Things I have tried so far:

“That’s yucky. We draw with crayons (...play with sand, dirt, etc.).”

“Spit. It will make your tummy hurt.”

These first 2 worked sometimes, but once she caught on that I don’t want her to eat these things, that’s when the game began.

So, my latest - ignore her. I don’t look at her directly and pretend not to know what’s going on. This is VERY hard to do as she munches on a mouthful of black dirt. And, is dirt even safe to eat? Am I being a bad mommy ignoring this behavior? Yikes! I’m at a loss. I’m just trying to stop this behavior as quickly as I can. Do I continue ignoring? I want to end this power struggle/game.
post #2 of 7
sorry i don't have any advice but one of 13 month old kiddos likes to eat the stuff out of door jams and window seals (sp?) ... i can't keep him out of it ... our house is old and i tried to clean all teh black gunk out but i think it's impossible ... i don't know how to keep him out of it ... he just gives me the biggest grin when i catch him ... can't wait to see if any one was some advice...
post #3 of 7
Do you think there's any chance this could be something other than a behavioral issue? Pica is the abnormal craving for and eating of non-food substances. It's sometimes caused by nutritional deficiencies if the body is having trouble utilizing the nutrients in food. Since she's actually eating these things instead of just doing typical mouth-exploring or spitting them out once she gets a reaction from you, you may want to check with the pediatrician.
post #4 of 7
Do check for pica...if you can rule that out, then what I would do is simply prevent her from getting access to those things. Not let her have crayons unless I'm right there with her and ready to yank it out of her mouth the second she tries to put it in (telling her "crayons are for drawing" as you have been doing). It might be a bit tougher with sand and dirt, but if you hover with her perhaps you can prevent it.
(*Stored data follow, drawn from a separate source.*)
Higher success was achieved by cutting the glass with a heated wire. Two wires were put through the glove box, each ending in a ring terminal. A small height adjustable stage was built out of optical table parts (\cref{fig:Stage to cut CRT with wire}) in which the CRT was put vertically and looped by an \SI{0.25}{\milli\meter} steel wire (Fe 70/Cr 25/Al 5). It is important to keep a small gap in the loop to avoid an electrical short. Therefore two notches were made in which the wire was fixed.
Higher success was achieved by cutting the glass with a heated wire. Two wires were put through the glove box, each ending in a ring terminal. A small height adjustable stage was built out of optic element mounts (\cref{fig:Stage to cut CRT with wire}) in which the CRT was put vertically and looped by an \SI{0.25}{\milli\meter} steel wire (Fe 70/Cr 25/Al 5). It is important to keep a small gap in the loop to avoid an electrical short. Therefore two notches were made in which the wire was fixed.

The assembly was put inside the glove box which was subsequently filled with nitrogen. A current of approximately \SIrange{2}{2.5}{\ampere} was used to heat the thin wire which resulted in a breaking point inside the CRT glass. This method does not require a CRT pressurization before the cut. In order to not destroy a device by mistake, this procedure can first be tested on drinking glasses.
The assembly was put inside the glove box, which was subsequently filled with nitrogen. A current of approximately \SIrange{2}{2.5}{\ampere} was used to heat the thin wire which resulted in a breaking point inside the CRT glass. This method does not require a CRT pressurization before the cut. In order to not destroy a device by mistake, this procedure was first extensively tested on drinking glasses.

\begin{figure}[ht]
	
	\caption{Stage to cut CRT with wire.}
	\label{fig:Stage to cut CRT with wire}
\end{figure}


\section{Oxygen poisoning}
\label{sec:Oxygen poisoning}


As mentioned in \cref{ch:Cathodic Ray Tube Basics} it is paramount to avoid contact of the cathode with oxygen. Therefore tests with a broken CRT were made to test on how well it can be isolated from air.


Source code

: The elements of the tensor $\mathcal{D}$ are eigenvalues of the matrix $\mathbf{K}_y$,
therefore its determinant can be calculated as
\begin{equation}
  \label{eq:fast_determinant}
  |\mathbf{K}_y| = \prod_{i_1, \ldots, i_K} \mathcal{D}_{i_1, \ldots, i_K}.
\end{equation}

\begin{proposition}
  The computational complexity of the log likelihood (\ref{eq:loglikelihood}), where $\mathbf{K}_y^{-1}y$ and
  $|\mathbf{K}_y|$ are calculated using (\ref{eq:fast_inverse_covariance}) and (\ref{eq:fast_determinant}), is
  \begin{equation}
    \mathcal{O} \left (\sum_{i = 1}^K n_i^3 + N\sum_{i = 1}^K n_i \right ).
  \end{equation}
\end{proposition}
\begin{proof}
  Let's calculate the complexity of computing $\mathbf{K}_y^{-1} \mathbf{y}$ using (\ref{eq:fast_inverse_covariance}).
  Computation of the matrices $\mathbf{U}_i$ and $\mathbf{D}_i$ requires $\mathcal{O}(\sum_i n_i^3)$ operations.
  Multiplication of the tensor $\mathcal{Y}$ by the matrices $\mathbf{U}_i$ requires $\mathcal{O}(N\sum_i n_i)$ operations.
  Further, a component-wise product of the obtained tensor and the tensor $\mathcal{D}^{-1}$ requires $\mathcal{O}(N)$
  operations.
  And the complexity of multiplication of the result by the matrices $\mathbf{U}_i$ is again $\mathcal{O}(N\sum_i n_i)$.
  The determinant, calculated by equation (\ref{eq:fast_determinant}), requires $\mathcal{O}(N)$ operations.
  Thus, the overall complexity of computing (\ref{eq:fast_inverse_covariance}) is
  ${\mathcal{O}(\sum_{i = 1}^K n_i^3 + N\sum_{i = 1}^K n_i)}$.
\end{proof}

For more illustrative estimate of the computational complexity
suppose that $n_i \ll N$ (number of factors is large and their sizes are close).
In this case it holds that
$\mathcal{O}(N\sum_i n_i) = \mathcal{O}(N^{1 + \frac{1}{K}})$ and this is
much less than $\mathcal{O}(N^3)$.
It's not at all unusual that she thinks your reaction is funny. It's not a challenge to you. I don't know why people think of children like that (not you, just I hear this so much). Why should the child take it seriously? Personally, I think it must be pretty cool to be a little kid and discover that you can make the adults around you react with funny faces and gestures just by doing something like chewing on a crayon.

I got into this trap with one issue: DD likes to drink her bathwater. She has a scooper that she drinks out of. It grosses me right out, and I couldn't help but make yuck faces. She thought this was hilarious and of course now she does it hoping to make me react (for fun, not as a challenge). So I've had to work really hard at totally ignoring it, until she decides it's not fun anymore.

Personally, I don't have a huge problem with kids and dirt (provided you aren't near a landfill or something!). I don't think it will kill her, and if she IS doing it just b/c your reaction is fun to her, then I think ignoring it will probably be the ticket for you.
post #5 of 7
Thread Starter 
Thanks everyone. I'll look into the Pica thing. That crossed my mind, but I really think it's more DD looking for a reaction due to the smile on her face and the twinkle in her eye.

Piglet, thanks for the gentle reminder that she is not challenging me. I think that is a remnant from the olden days of child-rearing (and perhaps from mainstream parenting). People do talk about children that way - a lot. Unfortunately, it's one that seems to stick and comes to my mind now and then, esp. since I do have what I would call a spirited child (high needs baby/toddler).

I think ingoring is going to be my ticket, but I have put the crayons away for a bit, until she can handle them, and I will try to steer clear of dirt and sand.

Thanks again!
post #6 of 7
I usually say: "Fine for me, if you want to eat it, go ahead, you decide." I never made it a drama if she put something in her mouth that she wasn't supposed to. That usually makes it less interesting (no reaction from mommy).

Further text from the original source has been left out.